= THE RECORDS =
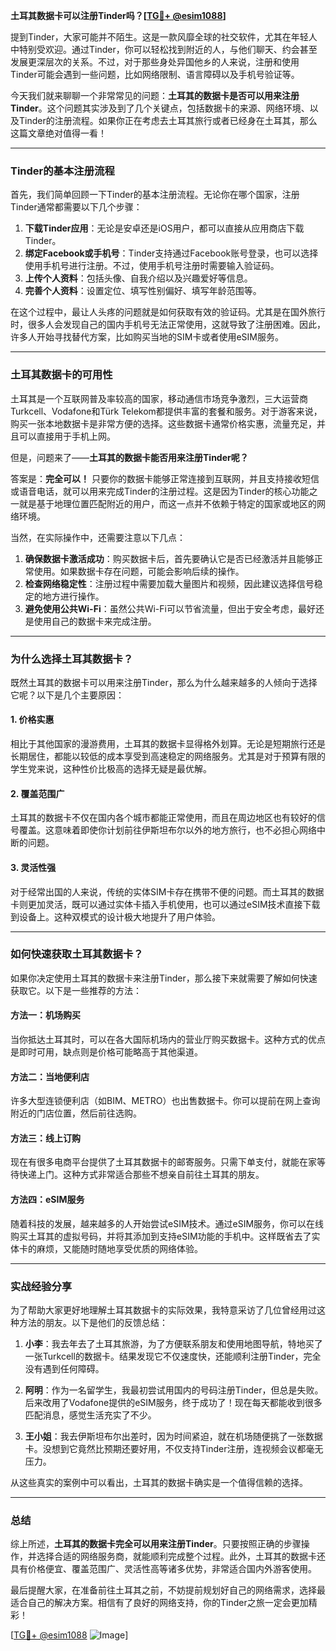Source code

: **土耳其数据卡可以注册Tinder吗？[[TG💪+ @esim1088](https://t.me/s/esim1088)]**

提到Tinder，大家可能并不陌生。这是一款风靡全球的社交软件，尤其在年轻人中特别受欢迎。通过Tinder，你可以轻松找到附近的人，与他们聊天、约会甚至发展更深层次的关系。不过，对于那些身处异国他乡的人来说，注册和使用Tinder可能会遇到一些问题，比如网络限制、语言障碍以及手机号验证等。

今天我们就来聊聊一个非常常见的问题：**土耳其的数据卡是否可以用来注册Tinder**。这个问题其实涉及到了几个关键点，包括数据卡的来源、网络环境、以及Tinder的注册流程。如果你正在考虑去土耳其旅行或者已经身在土耳其，那么这篇文章绝对值得一看！

---

### Tinder的基本注册流程

首先，我们简单回顾一下Tinder的基本注册流程。无论你在哪个国家，注册Tinder通常都需要以下几个步骤：

1. **下载Tinder应用**：无论是安卓还是iOS用户，都可以直接从应用商店下载Tinder。
2. **绑定Facebook或手机号**：Tinder支持通过Facebook账号登录，也可以选择使用手机号进行注册。不过，使用手机号注册时需要输入验证码。
3. **上传个人资料**：包括头像、自我介绍以及兴趣爱好等信息。
4. **完善个人资料**：设置定位、填写性别偏好、填写年龄范围等。

在这个过程中，最让人头疼的问题就是如何获取有效的验证码。尤其是在国外旅行时，很多人会发现自己的国内手机号无法正常使用，这就导致了注册困难。因此，许多人开始寻找替代方案，比如购买当地的SIM卡或者使用eSIM服务。

---

### 土耳其数据卡的可用性

土耳其是一个互联网普及率较高的国家，移动通信市场竞争激烈，三大运营商Turkcell、Vodafone和Türk Telekom都提供丰富的套餐和服务。对于游客来说，购买一张本地数据卡是非常方便的选择。这些数据卡通常价格实惠，流量充足，并且可以直接用于手机上网。

但是，问题来了——**土耳其的数据卡能否用来注册Tinder呢？**

答案是：**完全可以！** 只要你的数据卡能够正常连接到互联网，并且支持接收短信或语音电话，就可以用来完成Tinder的注册过程。这是因为Tinder的核心功能之一就是基于地理位置匹配附近的用户，而这一点并不依赖于特定的国家或地区的网络环境。

当然，在实际操作中，还需要注意以下几点：

1. **确保数据卡激活成功**：购买数据卡后，首先要确认它是否已经激活并且能够正常使用。如果数据卡存在问题，可能会影响后续的操作。
2. **检查网络稳定性**：注册过程中需要加载大量图片和视频，因此建议选择信号稳定的地方进行操作。
3. **避免使用公共Wi-Fi**：虽然公共Wi-Fi可以节省流量，但出于安全考虑，最好还是使用自己的数据卡来完成注册。

---

### 为什么选择土耳其数据卡？

既然土耳其的数据卡可以用来注册Tinder，那么为什么越来越多的人倾向于选择它呢？以下是几个主要原因：

#### 1. **价格实惠**
相比于其他国家的漫游费用，土耳其的数据卡显得格外划算。无论是短期旅行还是长期居住，都能以较低的成本享受到高速稳定的网络服务。尤其是对于预算有限的学生党来说，这种性价比极高的选择无疑是最优解。

#### 2. **覆盖范围广**
土耳其的数据卡不仅在国内各个城市都能正常使用，而且在周边地区也有较好的信号覆盖。这意味着即使你计划前往伊斯坦布尔以外的地方旅行，也不必担心网络中断的问题。

#### 3. **灵活性强**
对于经常出国的人来说，传统的实体SIM卡存在携带不便的问题。而土耳其的数据卡则更加灵活，既可以通过实体卡插入手机使用，也可以通过eSIM技术直接下载到设备上。这种双模式的设计极大地提升了用户体验。

---

### 如何快速获取土耳其数据卡？

如果你决定使用土耳其的数据卡来注册Tinder，那么接下来就需要了解如何快速获取它。以下是一些推荐的方法：

#### 方法一：机场购买
当你抵达土耳其时，可以在各大国际机场内的营业厅购买数据卡。这种方式的优点是即时可用，缺点则是价格可能略高于其他渠道。

#### 方法二：当地便利店
许多大型连锁便利店（如BIM、METRO）也出售数据卡。你可以提前在网上查询附近的门店位置，然后前往选购。

#### 方法三：线上订购
现在有很多电商平台提供了土耳其数据卡的邮寄服务。只需下单支付，就能在家等待快递上门。这种方式非常适合那些不想亲自前往土耳其的朋友。

#### 方法四：eSIM服务
随着科技的发展，越来越多的人开始尝试eSIM技术。通过eSIM服务，你可以在线购买土耳其的虚拟号码，并将其添加到支持eSIM功能的手机中。这样既省去了实体卡的麻烦，又能随时随地享受优质的网络体验。

---

### 实战经验分享

为了帮助大家更好地理解土耳其数据卡的实际效果，我特意采访了几位曾经用过这种方法的朋友。以下是他们的反馈总结：

1. **小李**：我去年去了土耳其旅游，为了方便联系朋友和使用地图导航，特地买了一张Turkcell的数据卡。结果发现它不仅速度快，还能顺利注册Tinder，完全没有遇到任何障碍。
   
2. **阿明**：作为一名留学生，我最初尝试用国内的号码注册Tinder，但总是失败。后来改用了Vodafone提供的eSIM服务，终于成功了！现在每天都能收到很多匹配消息，感觉生活充实了不少。

3. **王小姐**：我去伊斯坦布尔出差时，因为时间紧迫，就在机场随便挑了一张数据卡。没想到它竟然比预期还要好用，不仅支持Tinder注册，连视频会议都毫无压力。

从这些真实的案例中可以看出，土耳其的数据卡确实是一个值得信赖的选择。

---

### 总结

综上所述，**土耳其的数据卡完全可以用来注册Tinder**。只要按照正确的步骤操作，并选择合适的网络服务商，就能顺利完成整个过程。此外，土耳其的数据卡还具有价格便宜、覆盖范围广、灵活性高等诸多优势，非常适合国内外游客使用。

最后提醒大家，在准备前往土耳其之前，不妨提前规划好自己的网络需求，选择最适合自己的解决方案。相信有了良好的网络支持，你的Tinder之旅一定会更加精彩！

[[TG💪+ @esim1088](https://t.me/s/esim1088) ![Image](https://i.postimg.cc/4NQfJmqS/Snipaste-2025-05-13-00-14-12.png)]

= DIRECTIONS =
Here, the lines to copy run from the one containing "从这些真实的案例中可以看出，土耳其的数据卡确实是一个值得信赖的选择。" to the final line of the listing; copy them exactly and nothing else.

= SOLUTION =
从这些真实的案例中可以看出，土耳其的数据卡确实是一个值得信赖的选择。

---

### 总结

综上所述，**土耳其的数据卡完全可以用来注册Tinder**。只要按照正确的步骤操作，并选择合适的网络服务商，就能顺利完成整个过程。此外，土耳其的数据卡还具有价格便宜、覆盖范围广、灵活性高等诸多优势，非常适合国内外游客使用。

最后提醒大家，在准备前往土耳其之前，不妨提前规划好自己的网络需求，选择最适合自己的解决方案。相信有了良好的网络支持，你的Tinder之旅一定会更加精彩！

[[TG💪+ @esim1088](https://t.me/s/esim1088) ![Image](https://i.postimg.cc/4NQfJmqS/Snipaste-2025-05-13-00-14-12.png)]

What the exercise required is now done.